Le dirigeant syrien Ahmad al-Chareh est reçu lundi par Donald Trump à Washington, première visite d'un président syrien à la Maison Blanche et consécration pour l'ancien jihadiste qui en moins d'un an de pouvoir a sorti son pays de l'isolement.
Lors de cette visite historique, Damas devrait signer un accord pour rejoindre la coalition internationale antijihadiste emmenée par les États-Unis, selon l'émissaire américain pour la Syrie, Tom Barrack.
Les États-Unis pour leur part prévoient d'établir une base militaire près de Damas, a indiqué à l'AFP une source diplomatique en Syrie.
Le pays, sorti de plus de 13 ans de guerre civile, cherche aussi à garantir des fonds pour sa reconstruction, un chantier dont le coût pourrait dépasser les 216 milliards de dollars selon la Banque mondiale.
Jeudi, le Conseil de sécurité de l'ONU a levé les sanctions contre M. Chareh, qui jusqu'à présent avait besoin d'une exemption des Nations unies pour chaque déplacement international.
La résolution préparée par les États-Unis salue l'engagement des nouvelles autorités de M. Chareh, qui il y a encore un an dirigeait le groupe Hayat Tahrir al-Sham (HTS), l'ancienne branche syrienne d'Al-Qaïda, à «lutter contre le terrorisme».
C'est au titre de chef de HTS, qui à la tête d'une coalition islamiste a renversé Bachar al-Assad le 8 décembre 2024, que Chareh était inscrit depuis 2013 sur la liste des sanctions de l'ONU.
Mais dès sa prise du pouvoir, il a clairement rompu avec son passé jihadiste, multipliant les ouvertures envers l'Occident, les pays de la région, dont les riches monarchies arabes et engageant des négociations avec Israël, avec lequel son pays est théoriquement en état de guerre.
Base américaine près de Damas
M. Chareh s'était déjà rendu à New York en septembre pour s'adresser au Conseil de sécurité de l'ONU.

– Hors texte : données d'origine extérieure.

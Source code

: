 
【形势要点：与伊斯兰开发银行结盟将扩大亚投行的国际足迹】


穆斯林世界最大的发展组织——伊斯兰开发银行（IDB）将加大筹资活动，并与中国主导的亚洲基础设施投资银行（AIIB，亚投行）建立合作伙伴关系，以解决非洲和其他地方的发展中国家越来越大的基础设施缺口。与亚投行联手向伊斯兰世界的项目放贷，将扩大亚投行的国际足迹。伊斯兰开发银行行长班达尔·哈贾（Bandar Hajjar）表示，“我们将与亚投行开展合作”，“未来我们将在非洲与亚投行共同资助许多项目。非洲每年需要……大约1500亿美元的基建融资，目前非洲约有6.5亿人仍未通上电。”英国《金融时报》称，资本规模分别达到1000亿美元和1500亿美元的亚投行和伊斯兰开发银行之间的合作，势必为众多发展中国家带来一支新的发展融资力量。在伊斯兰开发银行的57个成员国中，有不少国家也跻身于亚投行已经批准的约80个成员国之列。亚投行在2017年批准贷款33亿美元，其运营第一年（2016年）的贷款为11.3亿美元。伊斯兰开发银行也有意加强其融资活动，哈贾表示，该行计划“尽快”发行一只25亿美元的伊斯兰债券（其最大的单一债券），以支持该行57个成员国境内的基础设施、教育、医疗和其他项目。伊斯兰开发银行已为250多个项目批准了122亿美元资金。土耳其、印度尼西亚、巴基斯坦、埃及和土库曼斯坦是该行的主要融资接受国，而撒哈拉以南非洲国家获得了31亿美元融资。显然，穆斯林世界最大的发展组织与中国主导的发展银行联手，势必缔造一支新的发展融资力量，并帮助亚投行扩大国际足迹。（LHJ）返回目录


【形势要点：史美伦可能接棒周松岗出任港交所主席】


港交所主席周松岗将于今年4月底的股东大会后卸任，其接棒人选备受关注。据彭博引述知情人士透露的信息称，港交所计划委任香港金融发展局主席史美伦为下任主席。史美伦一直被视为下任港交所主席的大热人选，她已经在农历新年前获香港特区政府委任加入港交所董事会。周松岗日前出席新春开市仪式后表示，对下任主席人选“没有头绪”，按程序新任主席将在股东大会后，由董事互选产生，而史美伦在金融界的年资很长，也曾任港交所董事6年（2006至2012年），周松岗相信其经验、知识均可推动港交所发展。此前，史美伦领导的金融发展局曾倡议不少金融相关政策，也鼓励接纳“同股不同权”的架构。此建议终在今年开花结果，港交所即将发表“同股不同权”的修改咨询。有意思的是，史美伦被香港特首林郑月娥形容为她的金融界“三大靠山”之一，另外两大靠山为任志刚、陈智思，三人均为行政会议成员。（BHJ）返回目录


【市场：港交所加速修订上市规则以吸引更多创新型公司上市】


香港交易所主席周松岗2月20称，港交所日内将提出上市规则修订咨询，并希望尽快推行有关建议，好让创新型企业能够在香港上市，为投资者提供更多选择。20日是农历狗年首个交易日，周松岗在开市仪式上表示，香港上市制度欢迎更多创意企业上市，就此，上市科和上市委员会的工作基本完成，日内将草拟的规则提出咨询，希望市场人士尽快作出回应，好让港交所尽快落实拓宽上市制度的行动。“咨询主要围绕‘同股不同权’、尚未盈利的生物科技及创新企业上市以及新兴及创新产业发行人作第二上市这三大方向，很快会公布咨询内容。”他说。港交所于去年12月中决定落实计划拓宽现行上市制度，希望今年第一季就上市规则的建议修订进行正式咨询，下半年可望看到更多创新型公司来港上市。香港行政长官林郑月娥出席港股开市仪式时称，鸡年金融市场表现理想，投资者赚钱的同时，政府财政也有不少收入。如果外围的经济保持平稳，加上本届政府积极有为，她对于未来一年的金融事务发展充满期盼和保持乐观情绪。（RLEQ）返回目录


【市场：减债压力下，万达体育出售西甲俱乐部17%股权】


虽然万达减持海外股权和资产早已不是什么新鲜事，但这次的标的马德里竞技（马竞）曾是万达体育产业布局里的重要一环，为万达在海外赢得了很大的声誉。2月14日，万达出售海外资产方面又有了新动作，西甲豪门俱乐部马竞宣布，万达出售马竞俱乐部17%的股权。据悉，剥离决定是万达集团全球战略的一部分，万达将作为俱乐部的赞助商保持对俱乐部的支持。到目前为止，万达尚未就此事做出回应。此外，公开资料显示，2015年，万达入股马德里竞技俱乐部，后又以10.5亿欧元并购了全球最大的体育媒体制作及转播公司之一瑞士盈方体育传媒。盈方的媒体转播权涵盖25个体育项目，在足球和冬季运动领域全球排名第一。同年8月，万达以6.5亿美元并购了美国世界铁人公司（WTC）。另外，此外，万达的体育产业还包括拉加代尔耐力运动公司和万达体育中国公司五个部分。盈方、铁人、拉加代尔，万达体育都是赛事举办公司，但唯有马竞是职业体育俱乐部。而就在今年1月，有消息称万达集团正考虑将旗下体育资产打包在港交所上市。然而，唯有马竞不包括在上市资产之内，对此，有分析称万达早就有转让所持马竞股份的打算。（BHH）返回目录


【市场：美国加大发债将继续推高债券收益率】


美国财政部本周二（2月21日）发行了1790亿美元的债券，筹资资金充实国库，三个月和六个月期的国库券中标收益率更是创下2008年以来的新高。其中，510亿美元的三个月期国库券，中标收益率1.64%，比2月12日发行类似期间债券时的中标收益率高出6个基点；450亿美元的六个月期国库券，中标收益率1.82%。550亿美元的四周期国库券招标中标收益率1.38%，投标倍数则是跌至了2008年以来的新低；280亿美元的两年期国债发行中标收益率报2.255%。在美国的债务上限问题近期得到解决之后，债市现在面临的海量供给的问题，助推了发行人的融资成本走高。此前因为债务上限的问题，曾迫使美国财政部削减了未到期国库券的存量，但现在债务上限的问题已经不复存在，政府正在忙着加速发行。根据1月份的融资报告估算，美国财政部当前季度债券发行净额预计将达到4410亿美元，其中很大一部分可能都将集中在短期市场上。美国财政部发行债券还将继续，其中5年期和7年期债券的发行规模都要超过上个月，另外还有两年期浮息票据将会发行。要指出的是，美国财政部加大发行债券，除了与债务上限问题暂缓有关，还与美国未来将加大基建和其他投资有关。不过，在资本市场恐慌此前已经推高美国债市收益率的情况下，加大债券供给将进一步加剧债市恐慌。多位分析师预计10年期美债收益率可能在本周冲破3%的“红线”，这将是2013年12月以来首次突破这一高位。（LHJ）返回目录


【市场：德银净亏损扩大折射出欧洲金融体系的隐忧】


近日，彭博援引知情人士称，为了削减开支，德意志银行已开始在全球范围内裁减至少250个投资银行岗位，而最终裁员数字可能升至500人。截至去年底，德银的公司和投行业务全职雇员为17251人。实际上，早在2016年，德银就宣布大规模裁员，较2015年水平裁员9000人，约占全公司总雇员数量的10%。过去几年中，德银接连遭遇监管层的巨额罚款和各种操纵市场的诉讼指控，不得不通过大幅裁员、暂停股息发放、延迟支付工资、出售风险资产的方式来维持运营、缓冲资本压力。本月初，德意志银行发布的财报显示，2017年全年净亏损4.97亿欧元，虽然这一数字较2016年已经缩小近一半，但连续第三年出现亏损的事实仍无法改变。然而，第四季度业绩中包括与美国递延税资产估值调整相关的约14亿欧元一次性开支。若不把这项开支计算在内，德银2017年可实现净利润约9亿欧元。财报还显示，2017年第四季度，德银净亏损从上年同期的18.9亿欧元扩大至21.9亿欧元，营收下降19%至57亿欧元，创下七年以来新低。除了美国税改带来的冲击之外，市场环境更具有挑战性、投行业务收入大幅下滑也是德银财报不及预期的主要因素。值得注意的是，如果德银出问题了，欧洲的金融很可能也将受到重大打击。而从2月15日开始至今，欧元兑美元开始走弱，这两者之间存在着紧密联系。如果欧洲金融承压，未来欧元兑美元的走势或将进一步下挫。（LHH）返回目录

Mais sa visite à Washington «est la première dans l'histoire de la Syrie moderne d'un président syrien à la Maison Blanche», bien avant que le clan Assad prenne le pouvoir en 1971, souligne à l'AFP l'historien Sami Moubayed.
Cette visite «ouvre un nouveau chapitre dans la politique américaine au Moyen-Orient», estime l'analyste Nick Heras, du New Lines Institute for Strategy and Policy.
«Trump amène Chareh à la Maison Blanche pour dire qu'il n'est plus un terroriste (...) mais un dirigeant pragmatique et, surtout, flexible qui, sous la direction américaine et saoudienne, fera de la Syrie un pilier régional stratégique», explique-t-il.
De son côté, «Chareh veut la bénédiction de Trump pour débloquer des milliards de dollars (...) pour reconstruire la Syrie et consolider son contrôle sur le pays».
Donald Trump avait déjà rencontré le dirigeant syrien pendant un voyage dans le Golfe en mai et avait annoncé la levée des sanctions américaines contre la Syrie.
De plus, le Royaume Uni a annoncé vendredi avoir aussi levé les sanctions contre la Syrie.
Une source diplomatique en Syrie a indiqué à l'AFP que les États-Unis avaient «l'intention d'établir une base militaire à l'aéroport militaire de Mazzeh, près de Damas, pour coordonner l'aide humanitaire et observer les développements entre la Syrie et Israël».
Selon une autre source diplomatique syrienne, «la question du ralliement de la Syrie à la coalition antijihadiste figurera en tête de l'agenda» de la rencontre à la Maison Blanche.
Jusqu'à présent, la majorité des troupes américaines déployées en Syrie sont basées dans les zones sous contrôle des forces kurdes dans le nord-est.
Le groupe jihadiste Etat Islamique (EI) a été défait en 2019 en Syrie par la coalition et les Forces démocratiques syriennes (FDS), conduites par les Kurdes, qui négocient actuellement leur intégration dans l'armée syrienne.
«Influence israélienne»
Les deux hommes vont également évoquer les négociations directes entamées par les autorités syriennes avec Israël.
M. Trump avait pressé en mai le dirigeant syrien de rejoindre les accords d'Abraham, qui avaient vu plusieurs pays arabes reconnaître Israël en 2020.
Mais M. Chareh a dit en septembre que les négociations visaient à conclure un accord de sécurité en vertu duquel Israël se retirerait des zones du sud de la Syrie qu'il occupe depuis la chute d'Assad et mettrait fin à ses attaques.
Depuis décembre, la Syrie est la cible d'attaques et d'incursions répétées d'Israël, auxquelles elle n'a pas riposté.
Pour Nick Heras, «la vision de Trump pour la Syrie inclut une influence israélienne significative sur une partie stratégique du pays pour les années à venir».